Stored data entries
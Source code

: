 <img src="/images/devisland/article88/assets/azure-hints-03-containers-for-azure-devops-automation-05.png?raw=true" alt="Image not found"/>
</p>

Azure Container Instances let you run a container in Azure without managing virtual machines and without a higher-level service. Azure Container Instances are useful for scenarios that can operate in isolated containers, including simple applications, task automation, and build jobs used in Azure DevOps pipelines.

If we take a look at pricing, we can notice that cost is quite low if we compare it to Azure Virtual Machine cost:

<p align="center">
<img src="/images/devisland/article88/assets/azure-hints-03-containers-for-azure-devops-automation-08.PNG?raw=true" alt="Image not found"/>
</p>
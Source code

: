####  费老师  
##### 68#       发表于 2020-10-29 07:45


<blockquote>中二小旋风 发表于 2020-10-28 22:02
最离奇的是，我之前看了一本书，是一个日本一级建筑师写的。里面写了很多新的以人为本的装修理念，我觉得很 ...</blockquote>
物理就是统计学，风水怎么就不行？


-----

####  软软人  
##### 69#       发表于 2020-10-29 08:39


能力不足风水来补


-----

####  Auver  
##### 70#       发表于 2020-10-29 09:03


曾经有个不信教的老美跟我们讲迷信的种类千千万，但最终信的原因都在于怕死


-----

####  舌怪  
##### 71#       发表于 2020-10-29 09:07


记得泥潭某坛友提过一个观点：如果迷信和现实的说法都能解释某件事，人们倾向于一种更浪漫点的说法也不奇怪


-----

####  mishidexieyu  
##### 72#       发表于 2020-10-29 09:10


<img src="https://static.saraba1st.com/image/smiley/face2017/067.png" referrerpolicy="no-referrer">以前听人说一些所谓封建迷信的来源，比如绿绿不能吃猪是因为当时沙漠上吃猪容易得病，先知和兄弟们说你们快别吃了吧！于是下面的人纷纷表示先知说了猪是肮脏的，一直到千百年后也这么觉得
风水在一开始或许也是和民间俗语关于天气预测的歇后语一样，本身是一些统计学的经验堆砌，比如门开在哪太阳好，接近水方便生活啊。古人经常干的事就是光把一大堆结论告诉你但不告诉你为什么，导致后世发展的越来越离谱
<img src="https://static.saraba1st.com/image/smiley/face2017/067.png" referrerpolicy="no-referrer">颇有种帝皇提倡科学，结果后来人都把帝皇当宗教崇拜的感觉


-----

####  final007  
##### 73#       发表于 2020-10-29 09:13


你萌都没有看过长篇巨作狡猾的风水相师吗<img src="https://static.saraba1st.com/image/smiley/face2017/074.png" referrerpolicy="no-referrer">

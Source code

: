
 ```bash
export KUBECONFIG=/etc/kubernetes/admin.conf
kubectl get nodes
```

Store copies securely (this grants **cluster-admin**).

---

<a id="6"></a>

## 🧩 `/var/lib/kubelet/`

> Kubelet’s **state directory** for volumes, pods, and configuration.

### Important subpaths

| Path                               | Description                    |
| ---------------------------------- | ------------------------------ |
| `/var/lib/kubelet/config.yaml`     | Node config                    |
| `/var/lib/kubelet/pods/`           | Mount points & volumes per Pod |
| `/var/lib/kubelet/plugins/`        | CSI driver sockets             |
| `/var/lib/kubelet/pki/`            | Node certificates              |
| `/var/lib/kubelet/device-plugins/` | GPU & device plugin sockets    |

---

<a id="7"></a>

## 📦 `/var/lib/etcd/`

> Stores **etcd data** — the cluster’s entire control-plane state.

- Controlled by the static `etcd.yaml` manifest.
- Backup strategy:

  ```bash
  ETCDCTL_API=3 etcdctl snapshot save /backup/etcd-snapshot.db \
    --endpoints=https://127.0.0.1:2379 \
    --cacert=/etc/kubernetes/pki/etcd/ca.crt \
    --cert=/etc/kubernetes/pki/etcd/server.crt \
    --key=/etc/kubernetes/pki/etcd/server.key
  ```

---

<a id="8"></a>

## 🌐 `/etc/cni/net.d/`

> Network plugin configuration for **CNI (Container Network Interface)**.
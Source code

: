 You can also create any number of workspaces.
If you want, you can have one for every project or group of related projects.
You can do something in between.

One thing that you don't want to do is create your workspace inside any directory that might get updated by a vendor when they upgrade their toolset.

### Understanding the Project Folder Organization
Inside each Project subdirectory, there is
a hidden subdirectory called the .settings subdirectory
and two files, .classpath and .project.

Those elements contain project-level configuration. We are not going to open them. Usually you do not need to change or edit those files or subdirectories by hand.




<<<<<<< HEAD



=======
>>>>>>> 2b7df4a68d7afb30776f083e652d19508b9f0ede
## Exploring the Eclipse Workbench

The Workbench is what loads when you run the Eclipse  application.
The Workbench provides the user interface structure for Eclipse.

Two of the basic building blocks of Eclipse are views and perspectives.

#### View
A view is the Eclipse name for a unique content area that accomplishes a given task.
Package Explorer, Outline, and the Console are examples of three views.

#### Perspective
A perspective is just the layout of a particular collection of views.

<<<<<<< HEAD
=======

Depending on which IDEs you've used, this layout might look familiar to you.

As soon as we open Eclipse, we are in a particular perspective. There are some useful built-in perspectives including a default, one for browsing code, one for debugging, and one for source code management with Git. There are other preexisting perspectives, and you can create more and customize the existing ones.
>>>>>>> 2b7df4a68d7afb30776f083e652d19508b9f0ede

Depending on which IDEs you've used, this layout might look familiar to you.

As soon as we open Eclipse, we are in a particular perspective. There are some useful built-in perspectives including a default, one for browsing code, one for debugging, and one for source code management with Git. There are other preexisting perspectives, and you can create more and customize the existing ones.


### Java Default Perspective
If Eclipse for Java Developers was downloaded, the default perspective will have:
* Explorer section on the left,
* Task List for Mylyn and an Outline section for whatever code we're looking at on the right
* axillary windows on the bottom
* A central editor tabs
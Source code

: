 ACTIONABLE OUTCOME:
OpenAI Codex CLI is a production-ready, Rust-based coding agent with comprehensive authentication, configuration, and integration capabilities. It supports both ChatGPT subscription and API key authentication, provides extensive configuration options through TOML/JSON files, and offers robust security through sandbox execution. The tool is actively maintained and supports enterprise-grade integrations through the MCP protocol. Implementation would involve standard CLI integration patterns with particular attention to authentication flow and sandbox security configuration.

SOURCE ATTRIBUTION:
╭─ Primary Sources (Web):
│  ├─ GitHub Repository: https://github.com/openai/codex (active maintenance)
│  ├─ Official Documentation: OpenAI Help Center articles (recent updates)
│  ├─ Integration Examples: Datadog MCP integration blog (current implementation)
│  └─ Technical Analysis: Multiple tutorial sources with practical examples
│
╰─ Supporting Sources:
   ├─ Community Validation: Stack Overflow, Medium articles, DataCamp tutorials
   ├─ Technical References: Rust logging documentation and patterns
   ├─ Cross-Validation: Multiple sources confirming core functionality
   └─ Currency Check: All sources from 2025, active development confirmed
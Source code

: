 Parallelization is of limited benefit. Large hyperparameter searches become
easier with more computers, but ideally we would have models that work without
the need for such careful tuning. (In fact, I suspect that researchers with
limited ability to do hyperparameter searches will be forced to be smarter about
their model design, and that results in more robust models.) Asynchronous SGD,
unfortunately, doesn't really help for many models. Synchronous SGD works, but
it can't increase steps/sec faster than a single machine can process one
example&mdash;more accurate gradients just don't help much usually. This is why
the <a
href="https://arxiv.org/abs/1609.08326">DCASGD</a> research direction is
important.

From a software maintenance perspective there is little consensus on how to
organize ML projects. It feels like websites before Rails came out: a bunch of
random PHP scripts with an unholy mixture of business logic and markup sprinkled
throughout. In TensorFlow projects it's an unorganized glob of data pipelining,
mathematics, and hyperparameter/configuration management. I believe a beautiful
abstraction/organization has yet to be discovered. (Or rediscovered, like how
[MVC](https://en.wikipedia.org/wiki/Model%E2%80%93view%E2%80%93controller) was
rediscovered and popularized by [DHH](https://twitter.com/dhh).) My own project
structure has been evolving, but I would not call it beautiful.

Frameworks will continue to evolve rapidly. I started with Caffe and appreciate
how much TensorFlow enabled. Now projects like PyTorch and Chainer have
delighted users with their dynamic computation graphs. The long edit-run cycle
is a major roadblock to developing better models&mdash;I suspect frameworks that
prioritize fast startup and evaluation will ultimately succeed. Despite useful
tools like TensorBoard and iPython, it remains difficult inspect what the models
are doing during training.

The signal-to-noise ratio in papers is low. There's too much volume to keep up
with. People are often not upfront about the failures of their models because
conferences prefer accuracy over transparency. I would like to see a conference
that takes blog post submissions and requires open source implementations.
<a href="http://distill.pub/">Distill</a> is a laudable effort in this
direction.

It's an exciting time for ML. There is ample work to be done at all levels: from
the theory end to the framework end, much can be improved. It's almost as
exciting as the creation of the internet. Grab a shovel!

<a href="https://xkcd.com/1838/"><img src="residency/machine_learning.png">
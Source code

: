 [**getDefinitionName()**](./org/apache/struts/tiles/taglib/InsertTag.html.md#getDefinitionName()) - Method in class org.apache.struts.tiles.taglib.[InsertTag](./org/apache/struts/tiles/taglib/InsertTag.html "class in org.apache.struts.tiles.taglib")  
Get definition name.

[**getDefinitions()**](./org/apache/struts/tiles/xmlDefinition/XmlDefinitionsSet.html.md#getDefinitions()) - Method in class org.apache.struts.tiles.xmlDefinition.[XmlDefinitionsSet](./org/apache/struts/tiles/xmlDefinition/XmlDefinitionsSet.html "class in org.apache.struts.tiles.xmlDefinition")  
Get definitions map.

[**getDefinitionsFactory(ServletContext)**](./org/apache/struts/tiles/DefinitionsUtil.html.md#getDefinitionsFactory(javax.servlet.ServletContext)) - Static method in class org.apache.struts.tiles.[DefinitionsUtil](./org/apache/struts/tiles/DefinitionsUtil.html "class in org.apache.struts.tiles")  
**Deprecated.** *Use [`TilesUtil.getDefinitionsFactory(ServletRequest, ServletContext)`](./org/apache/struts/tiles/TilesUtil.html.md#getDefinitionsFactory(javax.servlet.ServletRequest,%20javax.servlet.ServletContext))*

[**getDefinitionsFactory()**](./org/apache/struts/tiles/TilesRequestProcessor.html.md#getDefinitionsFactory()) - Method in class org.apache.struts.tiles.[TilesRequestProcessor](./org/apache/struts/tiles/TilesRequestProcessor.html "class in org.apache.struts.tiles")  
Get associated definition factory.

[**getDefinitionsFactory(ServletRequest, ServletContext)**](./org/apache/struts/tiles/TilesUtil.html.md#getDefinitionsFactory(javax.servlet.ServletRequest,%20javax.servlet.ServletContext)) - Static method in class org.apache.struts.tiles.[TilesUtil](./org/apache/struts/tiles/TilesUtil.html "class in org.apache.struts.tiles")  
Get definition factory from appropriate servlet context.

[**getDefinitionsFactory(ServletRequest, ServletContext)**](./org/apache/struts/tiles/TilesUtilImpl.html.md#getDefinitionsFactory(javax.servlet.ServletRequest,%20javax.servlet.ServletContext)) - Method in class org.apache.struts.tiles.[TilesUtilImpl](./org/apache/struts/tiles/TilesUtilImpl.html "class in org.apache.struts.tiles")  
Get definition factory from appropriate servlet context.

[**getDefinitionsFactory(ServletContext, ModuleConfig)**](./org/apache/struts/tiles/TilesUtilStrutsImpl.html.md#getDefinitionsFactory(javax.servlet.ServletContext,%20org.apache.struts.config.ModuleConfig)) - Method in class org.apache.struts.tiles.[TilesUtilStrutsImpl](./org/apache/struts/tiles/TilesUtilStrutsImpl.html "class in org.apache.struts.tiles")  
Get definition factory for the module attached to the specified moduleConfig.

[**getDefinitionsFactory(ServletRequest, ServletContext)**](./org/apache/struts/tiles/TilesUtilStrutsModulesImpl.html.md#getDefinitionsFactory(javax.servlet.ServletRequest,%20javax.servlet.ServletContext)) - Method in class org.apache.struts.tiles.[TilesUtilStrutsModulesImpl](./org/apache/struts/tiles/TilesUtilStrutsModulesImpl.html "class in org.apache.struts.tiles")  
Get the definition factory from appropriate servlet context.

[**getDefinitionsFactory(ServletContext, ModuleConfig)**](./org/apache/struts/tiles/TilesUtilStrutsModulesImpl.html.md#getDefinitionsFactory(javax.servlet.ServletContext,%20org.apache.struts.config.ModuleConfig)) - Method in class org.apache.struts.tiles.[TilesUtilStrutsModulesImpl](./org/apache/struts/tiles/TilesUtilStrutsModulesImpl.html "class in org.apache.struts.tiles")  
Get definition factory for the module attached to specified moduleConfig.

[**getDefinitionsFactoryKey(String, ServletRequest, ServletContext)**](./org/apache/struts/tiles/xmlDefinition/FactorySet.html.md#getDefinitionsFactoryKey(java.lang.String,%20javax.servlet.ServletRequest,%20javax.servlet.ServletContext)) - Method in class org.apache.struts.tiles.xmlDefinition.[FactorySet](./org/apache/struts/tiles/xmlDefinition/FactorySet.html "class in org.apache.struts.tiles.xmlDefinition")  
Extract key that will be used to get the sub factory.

:: Problem description ::
Each line in the records above that contains the word "Explorer" must be copied.

:: Answer space ::
Package Explorer, Outline, and the Console are examples of three views.
* Explorer section on the left,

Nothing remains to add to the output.